Task details: Go through the entries below and count the lines where "gzip" occurs. Give nothing but that number.

Top of Information

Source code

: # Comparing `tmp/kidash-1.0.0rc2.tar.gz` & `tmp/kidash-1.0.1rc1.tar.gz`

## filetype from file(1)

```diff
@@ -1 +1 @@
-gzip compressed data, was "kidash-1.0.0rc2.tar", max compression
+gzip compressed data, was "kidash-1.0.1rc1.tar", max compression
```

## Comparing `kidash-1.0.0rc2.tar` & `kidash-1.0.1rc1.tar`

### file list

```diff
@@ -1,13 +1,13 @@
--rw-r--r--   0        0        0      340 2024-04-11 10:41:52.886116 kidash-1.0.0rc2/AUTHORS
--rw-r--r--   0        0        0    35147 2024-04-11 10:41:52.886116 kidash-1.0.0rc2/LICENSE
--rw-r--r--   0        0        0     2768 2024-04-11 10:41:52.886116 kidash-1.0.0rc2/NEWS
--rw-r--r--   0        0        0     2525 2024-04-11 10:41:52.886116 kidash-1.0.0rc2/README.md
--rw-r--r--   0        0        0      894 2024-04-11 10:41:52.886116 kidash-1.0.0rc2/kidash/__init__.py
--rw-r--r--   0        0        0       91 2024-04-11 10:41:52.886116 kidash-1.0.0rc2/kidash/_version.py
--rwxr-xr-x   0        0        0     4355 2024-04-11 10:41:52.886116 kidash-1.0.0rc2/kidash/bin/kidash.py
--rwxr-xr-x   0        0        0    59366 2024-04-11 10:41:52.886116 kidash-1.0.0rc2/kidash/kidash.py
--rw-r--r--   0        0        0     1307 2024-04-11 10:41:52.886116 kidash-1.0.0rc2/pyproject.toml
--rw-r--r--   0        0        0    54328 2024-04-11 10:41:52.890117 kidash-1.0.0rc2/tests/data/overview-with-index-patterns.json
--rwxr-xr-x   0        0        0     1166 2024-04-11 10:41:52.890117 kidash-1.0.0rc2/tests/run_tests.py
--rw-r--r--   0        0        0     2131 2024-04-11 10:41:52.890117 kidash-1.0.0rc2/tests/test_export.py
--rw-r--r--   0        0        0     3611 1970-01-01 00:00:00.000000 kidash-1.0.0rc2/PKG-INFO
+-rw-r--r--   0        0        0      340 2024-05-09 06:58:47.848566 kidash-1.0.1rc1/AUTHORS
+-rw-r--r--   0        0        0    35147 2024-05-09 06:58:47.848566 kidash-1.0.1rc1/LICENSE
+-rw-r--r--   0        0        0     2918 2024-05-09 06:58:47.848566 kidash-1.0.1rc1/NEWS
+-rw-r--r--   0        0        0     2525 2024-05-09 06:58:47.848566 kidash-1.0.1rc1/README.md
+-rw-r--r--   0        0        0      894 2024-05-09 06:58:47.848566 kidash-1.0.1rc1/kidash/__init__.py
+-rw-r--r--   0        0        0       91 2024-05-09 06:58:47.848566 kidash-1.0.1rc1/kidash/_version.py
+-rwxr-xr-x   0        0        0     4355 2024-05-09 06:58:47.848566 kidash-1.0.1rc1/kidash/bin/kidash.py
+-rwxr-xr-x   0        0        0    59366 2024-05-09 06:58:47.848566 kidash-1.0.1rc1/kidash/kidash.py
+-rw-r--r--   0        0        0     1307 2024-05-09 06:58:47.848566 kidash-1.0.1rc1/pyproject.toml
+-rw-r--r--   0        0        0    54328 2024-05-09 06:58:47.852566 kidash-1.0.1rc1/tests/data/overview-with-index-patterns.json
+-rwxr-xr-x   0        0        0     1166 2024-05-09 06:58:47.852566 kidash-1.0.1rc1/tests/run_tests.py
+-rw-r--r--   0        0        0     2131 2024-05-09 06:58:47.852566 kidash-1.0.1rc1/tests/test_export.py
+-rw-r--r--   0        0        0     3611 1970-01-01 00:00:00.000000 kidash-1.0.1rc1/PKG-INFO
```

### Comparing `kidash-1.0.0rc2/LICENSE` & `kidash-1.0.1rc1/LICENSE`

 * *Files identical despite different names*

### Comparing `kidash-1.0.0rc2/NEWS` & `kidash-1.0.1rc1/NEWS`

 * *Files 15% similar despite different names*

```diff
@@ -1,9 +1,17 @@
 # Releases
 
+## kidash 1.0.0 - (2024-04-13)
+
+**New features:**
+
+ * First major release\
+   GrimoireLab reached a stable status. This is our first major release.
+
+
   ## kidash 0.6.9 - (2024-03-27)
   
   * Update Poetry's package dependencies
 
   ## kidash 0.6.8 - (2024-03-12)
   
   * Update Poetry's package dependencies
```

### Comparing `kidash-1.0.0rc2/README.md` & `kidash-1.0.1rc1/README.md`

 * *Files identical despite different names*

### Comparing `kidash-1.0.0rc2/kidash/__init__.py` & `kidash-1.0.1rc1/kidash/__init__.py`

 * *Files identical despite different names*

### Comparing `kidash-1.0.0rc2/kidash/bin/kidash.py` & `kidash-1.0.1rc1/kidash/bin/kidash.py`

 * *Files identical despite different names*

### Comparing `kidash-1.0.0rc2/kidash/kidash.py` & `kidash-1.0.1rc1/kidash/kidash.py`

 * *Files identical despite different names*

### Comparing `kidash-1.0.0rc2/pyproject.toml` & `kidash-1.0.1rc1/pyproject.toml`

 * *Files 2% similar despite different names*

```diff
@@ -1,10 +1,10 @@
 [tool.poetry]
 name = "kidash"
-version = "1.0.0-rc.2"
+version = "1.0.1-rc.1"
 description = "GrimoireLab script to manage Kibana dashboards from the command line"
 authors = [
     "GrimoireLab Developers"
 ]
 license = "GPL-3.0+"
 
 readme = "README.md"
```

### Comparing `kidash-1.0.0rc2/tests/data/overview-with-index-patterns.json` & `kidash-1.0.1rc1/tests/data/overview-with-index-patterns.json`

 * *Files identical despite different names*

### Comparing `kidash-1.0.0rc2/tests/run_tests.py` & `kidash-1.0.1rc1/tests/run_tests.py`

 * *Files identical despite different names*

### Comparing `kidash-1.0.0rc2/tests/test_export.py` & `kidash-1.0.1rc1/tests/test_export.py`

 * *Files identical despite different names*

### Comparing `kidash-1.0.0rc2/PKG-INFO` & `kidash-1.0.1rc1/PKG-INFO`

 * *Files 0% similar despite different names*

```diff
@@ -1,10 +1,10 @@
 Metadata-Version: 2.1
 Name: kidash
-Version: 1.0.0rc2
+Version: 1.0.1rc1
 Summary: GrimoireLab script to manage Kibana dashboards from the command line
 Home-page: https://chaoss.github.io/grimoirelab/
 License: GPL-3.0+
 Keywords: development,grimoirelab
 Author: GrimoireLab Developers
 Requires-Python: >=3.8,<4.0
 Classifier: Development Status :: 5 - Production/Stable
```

Bottom of Information
Top of Information

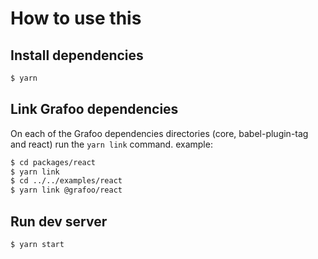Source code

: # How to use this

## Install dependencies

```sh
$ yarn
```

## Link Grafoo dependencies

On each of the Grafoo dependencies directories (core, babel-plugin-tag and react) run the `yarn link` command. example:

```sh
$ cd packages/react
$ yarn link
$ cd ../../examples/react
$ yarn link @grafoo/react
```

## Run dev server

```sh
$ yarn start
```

Bottom of Information

Problem solution: 2